Quelque 4700 Palestiniens sont actuellement détenus dans les prisons israéliennes. Environ trois cents le sont selon le régime de la détention administrative, système hérité du mandat britannique, qui permet aux autorités militaires israéliennes, responsables des Territoires palestiniens, de maintenir en détention des suspects sans procès ni procédure judiciaire.

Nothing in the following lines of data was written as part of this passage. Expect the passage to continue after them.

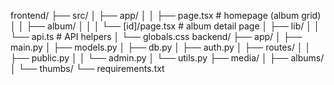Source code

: frontend/
├── src/
│   ├── app/
│   │   ├── page.tsx              # homepage (album grid)
│   │   ├── album/
│   │   │   └── [id]/page.tsx     # album detail page
│   ├── lib/
│   │   └── api.ts                # API helpers
│   └── globals.css
backend/
├── app/
│   ├── main.py
│   ├── models.py
│   ├── db.py
│   ├── auth.py
│   ├── routes/
│   │   ├── public.py
│   │   └── admin.py
│   └── utils.py
├── media/
│   ├── albums/
│   └── thumbs/
└── requirements.txt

Les autorités israéliennes arguent du fait que certains individus dangereux ne peuvent être jugés sans dévoiler l'identité des informateurs ayant permis leur arrestation. Prévue pour une durée de six mois, la détention administrative peut être renouvelée sans limitation sur simple décision d'un juge militaire.

La question des prisonniers reste un thème très sensible dans la société palestinienne, où près d'un homme sur trois aurait séjourné dans les prisons israéliennes et où les détenus sont généralement considérés comme des héros, même si un certain nombre d'entre eux sont incarcérés pour avoir participé à des attentats terroristes contre des civils israéliens. Le Hamas, qui avait réussi à obtenir la libération de plus d'un millier de prisonniers à la fin de 2011 en échange du soldat Gilad Shalit, avait tiré un prestige considérable de l'opération.